DATA TO EXAMINE »
--- START ---

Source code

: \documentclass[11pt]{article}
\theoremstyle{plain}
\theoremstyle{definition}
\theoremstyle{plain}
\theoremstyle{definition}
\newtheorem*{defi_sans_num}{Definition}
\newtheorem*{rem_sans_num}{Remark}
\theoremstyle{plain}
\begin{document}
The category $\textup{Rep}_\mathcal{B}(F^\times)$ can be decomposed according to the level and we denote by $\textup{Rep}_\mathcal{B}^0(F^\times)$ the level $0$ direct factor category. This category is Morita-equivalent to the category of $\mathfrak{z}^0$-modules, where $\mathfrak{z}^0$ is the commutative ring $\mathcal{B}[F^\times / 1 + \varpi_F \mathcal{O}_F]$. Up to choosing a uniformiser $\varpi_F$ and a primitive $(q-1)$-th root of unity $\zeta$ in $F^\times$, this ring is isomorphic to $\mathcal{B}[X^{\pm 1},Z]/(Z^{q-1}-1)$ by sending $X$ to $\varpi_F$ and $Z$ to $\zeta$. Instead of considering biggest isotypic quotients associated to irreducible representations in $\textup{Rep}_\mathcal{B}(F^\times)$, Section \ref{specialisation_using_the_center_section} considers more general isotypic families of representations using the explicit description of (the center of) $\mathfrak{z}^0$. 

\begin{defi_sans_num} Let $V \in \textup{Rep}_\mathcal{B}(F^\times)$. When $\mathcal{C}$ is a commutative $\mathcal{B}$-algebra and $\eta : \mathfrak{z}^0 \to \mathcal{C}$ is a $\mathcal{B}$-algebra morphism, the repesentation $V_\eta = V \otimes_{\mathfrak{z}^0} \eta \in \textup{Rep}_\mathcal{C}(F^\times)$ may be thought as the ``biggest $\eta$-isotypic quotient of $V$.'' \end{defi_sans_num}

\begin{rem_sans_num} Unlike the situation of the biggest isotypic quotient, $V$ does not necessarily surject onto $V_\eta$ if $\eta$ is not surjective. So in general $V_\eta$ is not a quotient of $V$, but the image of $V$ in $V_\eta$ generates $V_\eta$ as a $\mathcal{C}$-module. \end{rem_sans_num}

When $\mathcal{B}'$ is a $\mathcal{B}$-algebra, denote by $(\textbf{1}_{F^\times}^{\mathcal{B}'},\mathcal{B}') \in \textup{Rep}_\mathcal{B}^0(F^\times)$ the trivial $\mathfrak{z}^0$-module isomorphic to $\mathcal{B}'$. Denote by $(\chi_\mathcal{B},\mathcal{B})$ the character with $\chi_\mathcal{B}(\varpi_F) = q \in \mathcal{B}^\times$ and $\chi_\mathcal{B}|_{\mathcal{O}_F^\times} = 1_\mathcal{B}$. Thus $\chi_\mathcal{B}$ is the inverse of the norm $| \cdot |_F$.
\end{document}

--- END ---

WHAT THE EXERCISE ASKS » Print out all the entries precisely as written.

RESULT OF THE EXERCISE »
Source code

: \documentclass[11pt]{article}
\theoremstyle{plain}
\theoremstyle{definition}
\theoremstyle{plain}
\theoremstyle{definition}
\newtheorem*{defi_sans_num}{Definition}
\newtheorem*{rem_sans_num}{Remark}
\theoremstyle{plain}
\begin{document}
The category $\textup{Rep}_\mathcal{B}(F^\times)$ can be decomposed according to the level and we denote by $\textup{Rep}_\mathcal{B}^0(F^\times)$ the level $0$ direct factor category. This category is Morita-equivalent to the category of $\mathfrak{z}^0$-modules, where $\mathfrak{z}^0$ is the commutative ring $\mathcal{B}[F^\times / 1 + \varpi_F \mathcal{O}_F]$. Up to choosing a uniformiser $\varpi_F$ and a primitive $(q-1)$-th root of unity $\zeta$ in $F^\times$, this ring is isomorphic to $\mathcal{B}[X^{\pm 1},Z]/(Z^{q-1}-1)$ by sending $X$ to $\varpi_F$ and $Z$ to $\zeta$. Instead of considering biggest isotypic quotients associated to irreducible representations in $\textup{Rep}_\mathcal{B}(F^\times)$, Section \ref{specialisation_using_the_center_section} considers more general isotypic families of representations using the explicit description of (the center of) $\mathfrak{z}^0$. 

\begin{defi_sans_num} Let $V \in \textup{Rep}_\mathcal{B}(F^\times)$. When $\mathcal{C}$ is a commutative $\mathcal{B}$-algebra and $\eta : \mathfrak{z}^0 \to \mathcal{C}$ is a $\mathcal{B}$-algebra morphism, the repesentation $V_\eta = V \otimes_{\mathfrak{z}^0} \eta \in \textup{Rep}_\mathcal{C}(F^\times)$ may be thought as the ``biggest $\eta$-isotypic quotient of $V$.'' \end{defi_sans_num}

\begin{rem_sans_num} Unlike the situation of the biggest isotypic quotient, $V$ does not necessarily surject onto $V_\eta$ if $\eta$ is not surjective. So in general $V_\eta$ is not a quotient of $V$, but the image of $V$ in $V_\eta$ generates $V_\eta$ as a $\mathcal{C}$-module. \end{rem_sans_num}

When $\mathcal{B}'$ is a $\mathcal{B}$-algebra, denote by $(\textbf{1}_{F^\times}^{\mathcal{B}'},\mathcal{B}') \in \textup{Rep}_\mathcal{B}^0(F^\times)$ the trivial $\mathfrak{z}^0$-module isomorphic to $\mathcal{B}'$. Denote by $(\chi_\mathcal{B},\mathcal{B})$ the character with $\chi_\mathcal{B}(\varpi_F) = q \in \mathcal{B}^\times$ and $\chi_\mathcal{B}|_{\mathcal{O}_F^\times} = 1_\mathcal{B}$. Thus $\chi_\mathcal{B}$ is the inverse of the norm $| \cdot |_F$.
\end{document}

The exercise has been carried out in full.